The indictment alleges that Navarro, when summoned to appear before the committee for a deposition, refused to do so and instead told the panel that because Trump had invoked executive privilege, “my hands are tied.”

After committee staff told him they believed there were topics he could discuss without raising any executive privilege concerns, Navarro again refused, directing the committee to negotiate directly with lawyers for Trump, according to the indictment. The committee went ahead with its scheduled deposition on March 2, but Navarro did not attend.

The indictment came days after Navarro revealed in a court filing that he also had been subpoenaed to appear before a grand jury this week as part of the Justice Department's sprawling probe into the deadly insurrecti­on at the U.S. Capitol.

“This was a preemtive strike by the prosecutio­n against that lawsuit,” Navarro told Magistrate Judge Zia Faruqui during his court appearance. “It simply flies in the face of good faith and due process.”

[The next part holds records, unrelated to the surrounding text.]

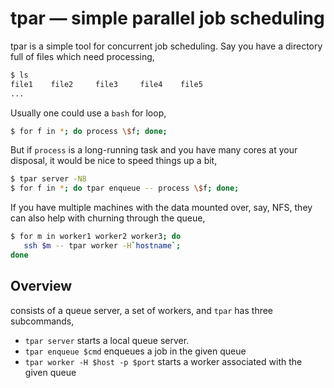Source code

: # tpar — simple parallel job scheduling

tpar is a simple tool for concurrent job scheduling. Say you have a
directory full of files which need processing,

```bash
$ ls
file1    file2     file3     file4    file5
...
```

Usually one could use a `bash` for loop,

```bash
$ for f in *; do process \$f; done;
```

But if `process` is a long-running task and you have many cores at
your disposal, it would be nice to speed things up a bit,

```bash
$ tpar server -N8
$ for f in *; do tpar enqueue -- process \$f; done;
```

If you have multiple machines with the data mounted over, say, NFS,
they can also help with churning through the queue,

```bash
$ for m in worker1 worker2 worker3; do
   ssh $m -- tpar worker -H`hostname`;
done
```

## Overview

 consists of a queue server, a set of workers, and 
`tpar` has three subcommands,

  * `tpar server` starts a local queue server.
  * `tpar enqueue $cmd` enqueues a job in the given queue
  * `tpar worker -H $host -p $port` starts a worker associated with
    the given queue
    
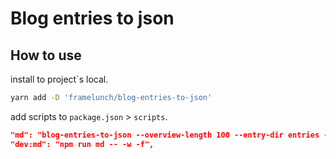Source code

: # Blog entries to json

## How to use

install to project`s local.

```bash
yarn add -D 'framelunch/blog-entries-to-json'
```

add scripts to `package.json` > `scripts`.

```json
"md": "blog-entries-to-json --overview-length 100 --entry-dir entries --summary-path src/static/parties.json --detail-path src/static/parties",
"dev:md": "npm run md -- -w -f",
```

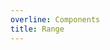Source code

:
 ```yaml
---
overline: Components
title: Range
---
```


<script setup>
	import Example from "../../.vitepress/theme/app/components/Example.vue"
	import Baseline from "../../.vitepress/theme/app/components/Baseline.vue"
	import Alert from "../../.vitepress/theme/app/components/Alert.vue";
	</script>

<Example>
<template #example>

<label class="range">
  <span class="label">Label</span>
  <input type="range" />
</label>

<label class="range">
  <span class="label">Disabled</span>
  <input type="range" disabled />
</label>
</template>
<template #code>

```html
<label class="range">
  <span class="label">Label</span>
  <input type="range" />
</label>

<label class="range">
  <span class="label">Disabled</span>
  <input type="range" disabled />
</label>
```

</template>
</Example>
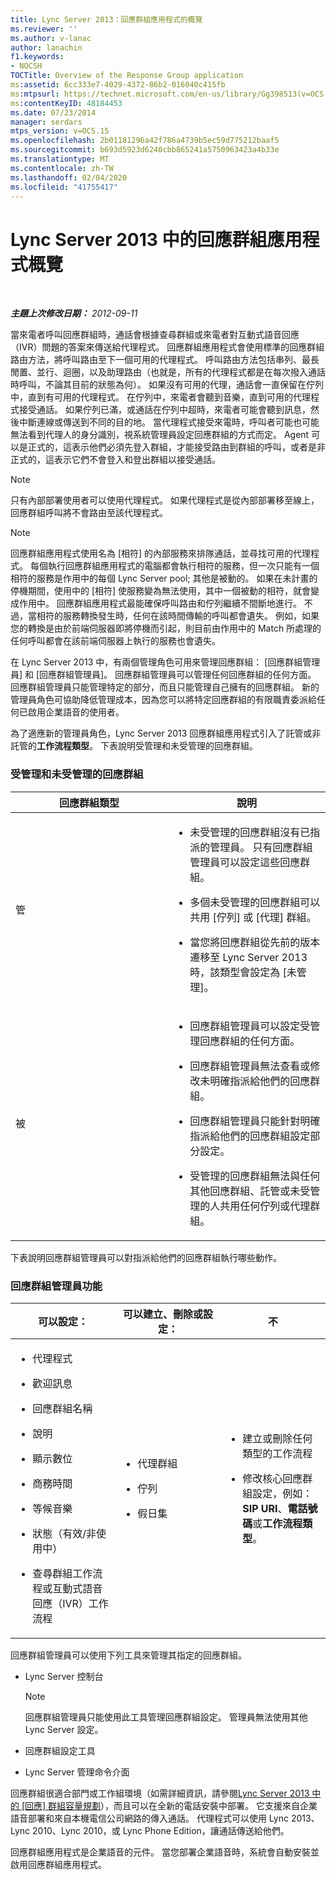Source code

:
 ```yaml
---
title: Lync Server 2013：回應群組應用程式的概覽
ms.reviewer: ''
ms.author: v-lanac
author: lanachin
f1.keywords:
- NOCSH
TOCTitle: Overview of the Response Group application
ms:assetid: 6cc333e7-4029-4372-86b2-016040c415fb
ms:mtpsurl: https://technet.microsoft.com/en-us/library/Gg398513(v=OCS.15)
ms:contentKeyID: 48184453
ms.date: 07/23/2014
manager: serdars
mtps_version: v=OCS.15
ms.openlocfilehash: 2b01181296a42f786a4739b5ec59d775212baaf5
ms.sourcegitcommit: b693d5923d6240cbb865241a5750963423a4b33e
ms.translationtype: MT
ms.contentlocale: zh-TW
ms.lasthandoff: 02/04/2020
ms.locfileid: "41755417"
---
```

<div data-xmlns="http://www.w3.org/1999/xhtml">

<div class="topic" data-xmlns="http://www.w3.org/1999/xhtml" data-msxsl="urn:schemas-microsoft-com:xslt" data-cs="http://msdn.microsoft.com/en-us/">

<div data-asp="http://msdn2.microsoft.com/asp">

# <a name="overview-of-the-response-group-application-in-lync-server-2013"></a>Lync Server 2013 中的回應群組應用程式概覽

</div>

<div id="mainSection">

<div id="mainBody">

<span> </span>

_**主題上次修改日期：** 2012-09-11_

當來電者呼叫回應群組時，通話會根據查尋群組或來電者對互動式語音回應（IVR）問題的答案來傳送給代理程式。 回應群組應用程式會使用標準的回應群組路由方法，將呼叫路由至下一個可用的代理程式。 呼叫路由方法包括串列、最長閒置、並行、迴圈，以及助理路由（也就是，所有的代理程式都是在每次撥入通話時呼叫，不論其目前的狀態為何）。 如果沒有可用的代理，通話會一直保留在佇列中，直到有可用的代理程式。 在佇列中，來電者會聽到音樂，直到可用的代理程式接受通話。 如果佇列已滿，或通話在佇列中超時，來電者可能會聽到訊息，然後中斷連線或傳送到不同的目的地。 當代理程式接受來電時，呼叫者可能也可能無法看到代理人的身分識別，視系統管理員設定回應群組的方式而定。 Agent 可以是正式的，這表示他們必須先登入群組，才能接受路由到群組的呼叫，或者是非正式的，這表示它們不會登入和登出群組以接受通話。

<div>


> [!NOTE]  
> 只有內部部署使用者可以使用代理程式。 如果代理程式是從內部部署移至線上，回應群組呼叫將不會路由至該代理程式。



</div>

<div>


> [!NOTE]  
> 回應群組應用程式使用名為 [相符] 的內部服務來排隊通話，並尋找可用的代理程式。 每個執行回應群組應用程式的電腦都會執行相符的服務，但一次只能有一個相符的服務是作用中的每個 Lync Server pool; 其他是被動的。 如果在未計畫的停機期間，使用中的 [相符] 使服務變為無法使用，其中一個被動的相符，就會變成作用中。 回應群組應用程式最能確保呼叫路由和佇列繼續不間斷地進行。 不過，當相符的服務轉換發生時，任何在該時間傳輸的呼叫都會遺失。 例如，如果您的轉換是由於前端伺服器即將停機而引起，則目前由作用中的 Match 所處理的任何呼叫都會在該前端伺服器上執行的服務也會遺失。



</div>

在 Lync Server 2013 中，有兩個管理角色可用來管理回應群組： [回應群組管理員] 和 [回應群組管理員]。 回應群組管理員可以管理任何回應群組的任何方面。 回應群組管理員只能管理特定的部分，而且只能管理自己擁有的回應群組。 新的管理員角色可協助降低管理成本，因為您可以將特定回應群組的有限職責委派給任何已啟用企業語音的使用者。

為了適應新的管理員角色，Lync Server 2013 回應群組應用程式引入了託管或非託管的**工作流程類型**。 下表說明受管理和未受管理的回應群組。

### <a name="managed-and-unmanaged-response-groups"></a>受管理和未受管理的回應群組

<table>
<colgroup>
<col style="width: 50%" />
<col style="width: 50%" />
</colgroup>
<thead>
<tr class="header">
<th>回應群組類型</th>
<th>說明</th>
</tr>
</thead>
<tbody>
<tr class="odd">
<td><p>管</p></td>
<td><ul>
<li><p>未受管理的回應群組沒有已指派的管理員。 只有回應群組管理員可以設定這些回應群組。</p></li>
<li><p>多個未受管理的回應群組可以共用 [佇列] 或 [代理] 群組。</p></li>
<li><p>當您將回應群組從先前的版本遷移至 Lync Server 2013 時，該類型會設定為 [未管理]。</p></li>
</ul></td>
</tr>
<tr class="even">
<td><p>被</p></td>
<td><ul>
<li><p>回應群組管理員可以設定受管理回應群組的任何方面。</p></li>
<li><p>回應群組管理員無法查看或修改未明確指派給他們的回應群組。</p></li>
<li><p>回應群組管理員只能針對明確指派給他們的回應群組設定部分設定。</p></li>
<li><p>受管理的回應群組無法與任何其他回應群組、託管或未受管理的人共用任何佇列或代理群組。</p></li>
</ul></td>
</tr>
</tbody>
</table>


下表說明回應群組管理員可以對指派給他們的回應群組執行哪些動作。

### <a name="response-group-manager-capabilities"></a>回應群組管理員功能

<table>
<colgroup>
<col style="width: 33%" />
<col style="width: 33%" />
<col style="width: 33%" />
</colgroup>
<thead>
<tr class="header">
<th>可以設定：</th>
<th>可以建立、刪除或設定：</th>
<th>不</th>
</tr>
</thead>
<tbody>
<tr class="odd">
<td><ul>
<li><p>代理程式</p></li>
<li><p>歡迎訊息</p></li>
<li><p>回應群組名稱</p></li>
<li><p>說明</p></li>
<li><p>顯示數位</p></li>
<li><p>商務時間</p></li>
<li><p>等候音樂</p></li>
<li><p>狀態（有效/非使用中）</p></li>
<li><p>查尋群組工作流程或互動式語音回應（IVR）工作流程</p></li>
</ul></td>
<td><ul>
<li><p>代理群組</p></li>
<li><p>佇列</p></li>
<li><p>假日集</p></li>
</ul></td>
<td><ul>
<li><p>建立或刪除任何類型的工作流程</p></li>
<li><p>修改核心回應群組設定，例如： <strong>SIP URI</strong>、<strong>電話號碼</strong>或<strong>工作流程類型</strong>。</p></li>
</ul></td>
</tr>
</tbody>
</table>


回應群組管理員可以使用下列工具來管理其指定的回應群組。

  - Lync Server 控制台
    
    <div>
    

    > [!NOTE]  
    > 回應群組管理員只能使用此工具管理回應群組設定。 管理員無法使用其他 Lync Server 設定。

    
    </div>

  - 回應群組設定工具

  - Lync Server 管理命令介面

回應群組很適合部門或工作組環境（如需詳細資訊，請參閱[Lync Server 2013 中的 [回應] 群組容量規劃](lync-server-2013-capacity-planning-for-response-group.md)），而且可以在全新的電話安裝中部署。 它支援來自企業語音部署和來自本機電信公司網路的傳入通話。 代理程式可以使用 Lync 2013、Lync 2010、Lync 2010，或 Lync Phone Edition，讓通話傳送給他們。

回應群組應用程式是企業語音的元件。 當您部署企業語音時，系統會自動安裝並啟用回應群組應用程式。

</div>

<span> </span>

</div>

</div>

</div>

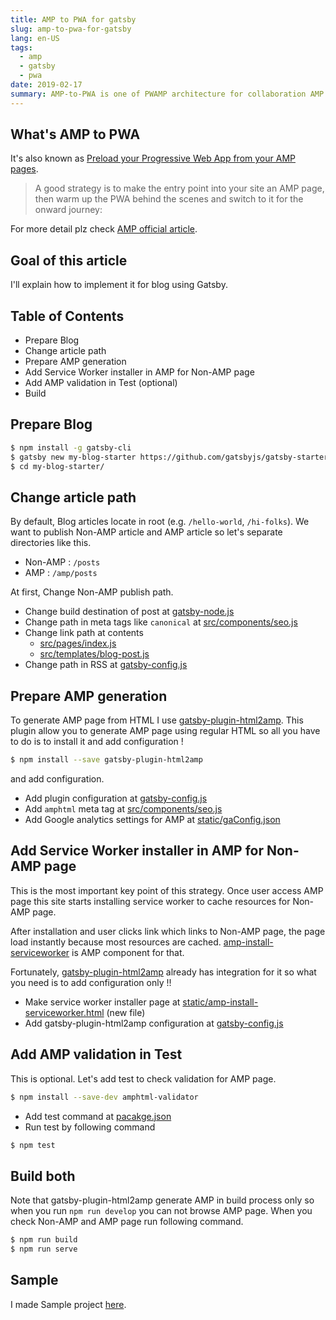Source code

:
 ```yaml
---
title: AMP to PWA for gatsby
slug: amp-to-pwa-for-gatsby
lang: en-US
tags:
  - amp
  - gatsby
  - pwa
date: 2019-02-17
summary: AMP-to-PWA is one of PWAMP architecture for collaboration AMP and PWA. I would explain how to implement it using Gatsby.
---
```


## What's AMP to PWA

It's also known as [Preload your Progressive Web App from your AMP pages](https://www.ampproject.org/docs/integration/pwa-amp/amp-to-pwa).

> A good strategy is to make the entry point into your site an AMP page, then warm up the PWA behind the scenes and switch to it for the onward journey:

For more detail plz check [AMP official article](https://www.ampproject.org/docs/integration/pwa-amp/amp-to-pwa).

## Goal of this article
I'll explain how to implement it for blog using Gatsby.

## Table of Contents
- Prepare Blog 
- Change article path
- Prepare AMP generation
- Add Service Worker installer in AMP for Non-AMP page
- Add AMP validation in Test (optional)
- Build

## Prepare Blog 

```bash
$ npm install -g gatsby-cli
$ gatsby new my-blog-starter https://github.com/gatsbyjs/gatsby-starter-blog
$ cd my-blog-starter/
```

## Change article path
By default, Blog articles locate in root (e.g. `/hello-world`, `/hi-folks`).
We want to publish Non-AMP article and AMP article so let's separate directories like this.

- Non-AMP : `/posts`
- AMP : `/amp/posts`

At first, Change Non-AMP publish path.

- Change build destination of post at [gatsby-node.js](https://github.com/tomoyukikashiro/gatsby-pwamp-blog-samples/pull/1/commits/c29e8be855a88a1a5b29879e0647d6cb3bd1be89#diff-dab0f592402461060a5ef23fcb717452)
- Change path in meta tags like `canonical` at [src/components/seo.js](https://github.com/tomoyukikashiro/gatsby-pwamp-blog-samples/pull/1/commits/c29e8be855a88a1a5b29879e0647d6cb3bd1be89#diff-8f355b4311b3bd58787dcd954140e366)
- Change link path at contents
  - [src/pages/index.js](https://github.com/tomoyukikashiro/gatsby-pwamp-blog-samples/pull/1/commits/c29e8be855a88a1a5b29879e0647d6cb3bd1be89#diff-5fb7300a15156cb7af405410a26e9364)
  - [src/templates/blog-post.js](https://github.com/tomoyukikashiro/gatsby-pwamp-blog-samples/pull/1/commits/c29e8be855a88a1a5b29879e0647d6cb3bd1be89#diff-7cb5d5854f562d9d4aa64433022ad9da)
- Change path in RSS at [gatsby-config.js](https://github.com/tomoyukikashiro/gatsby-pwamp-blog-samples/pull/1/commits/c29e8be855a88a1a5b29879e0647d6cb3bd1be89#diff-0fbddf38e100e847d3a54e99e91f204b)

## Prepare AMP generation
To generate AMP page from HTML I use [gatsby-plugin-html2amp](https://www.gatsbyjs.org/packages/gatsby-plugin-html2amp/?=amp).
This plugin allow you to generate AMP page using regular HTML so all you have to do is to install it and add configuration !

```bash
$ npm install --save gatsby-plugin-html2amp
```

and add configuration.

- Add plugin configuration at [gatsby-config.js](https://github.com/tomoyukikashiro/gatsby-pwamp-blog-samples/pull/1/commits/5126d9cb6f07b71e91478f4e0fdfeec5d4407bd9#diff-0fbddf38e100e847d3a54e99e91f204b)
- Add `amphtml` meta tag at [src/components/seo.js](https://github.com/tomoyukikashiro/gatsby-pwamp-blog-samples/pull/1/commits/5126d9cb6f07b71e91478f4e0fdfeec5d4407bd9#diff-8f355b4311b3bd58787dcd954140e366)
- Add Google analytics settings for AMP at [static/gaConfig.json](https://github.com/tomoyukikashiro/gatsby-pwamp-blog-samples/pull/1/commits/5126d9cb6f07b71e91478f4e0fdfeec5d4407bd9#diff-5226fffa574632e33a3d3c4d2391a8fd)

## Add Service Worker installer in AMP for Non-AMP page
This is the most important key point of this strategy.
Once user access AMP page this site starts installing service worker to cache resources for Non-AMP page.

After installation and user clicks link which links to Non-AMP page, the page load instantly because most resources are cached.
[amp-install-serviceworker](https://www.ampproject.org/docs/reference/components/amp-install-serviceworker) is AMP component for that.

Fortunately, [gatsby-plugin-html2amp](https://www.gatsbyjs.org/packages/gatsby-plugin-html2amp/?=amp) already has integration for it so what you need is to add configuration only !!

- Make service worker installer page at [static/amp-install-serviceworker.html](https://github.com/tomoyukikashiro/gatsby-pwamp-blog-samples/pull/1/commits/c26c038e71162394118f0e4d4635c1c7d22da76d#diff-7959d8932d44e96d61e4af13cbba1c42) (new file)
- Add gatsby-plugin-html2amp configuration at [gatsby-config.js](https://github.com/tomoyukikashiro/gatsby-pwamp-blog-samples/pull/1/commits/c26c038e71162394118f0e4d4635c1c7d22da76d#diff-0fbddf38e100e847d3a54e99e91f204b)

## Add AMP validation in Test
This is optional.
Let's add test to check validation for AMP page.

```bash
$ npm install --save-dev amphtml-validator
```

- Add test command at [pacakge.json](https://github.com/tomoyukikashiro/gatsby-pwamp-blog-samples/pull/1/commits/db59726ff5b1326a1ad5d6a562a96007ccfaa908#diff-10bdf593d5a857c6c669e7974b210504)
- Run test by following command

```bash
$ npm test
```

## Build both
Note that gatsby-plugin-html2amp generate AMP in build process only so when you run `npm run develop` you can not browse AMP page.
When you check Non-AMP and AMP page run following command.

```bash
$ npm run build
$ npm run serve
```

## Sample
I made Sample project [here](https://github.com/tomoyukikashiro/gatsby-pwamp-blog-samples/tree/master/amp-to-pwa).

Navarro, who was a trade adviser to Trump, said he was served the subpoena by the FBI at his Washington, D.C., home last week. The subpoena was the first known instance of prosecutor­s seeking testimony from someone who worked in the Trump White House as they investigat­e the attack. Prosecutor­s said the indictment was handed down Thursday night.

Navarro made the case in his lawsuit Tuesday that the House select committee investigat­ing the attack is unlawful and therefore a subpoena it issued to him in February is unenforcea­ble under law.

He filed the suit against members of the committee, Speaker Nancy Pelosi, D-Calif., and the U.S. attorney in Washington, Matthew M. Graves, whose office is now handling the criminal case against him.

In an interview with The Associated Press this week, Navarro said the goal of his lawsuit is much broader than the subpoenas themselves, part of an effort to have “the Supreme Court address a number of issues that have come with the weaponizat­ion of Congress' investigat­ory powers” since Trump entered office.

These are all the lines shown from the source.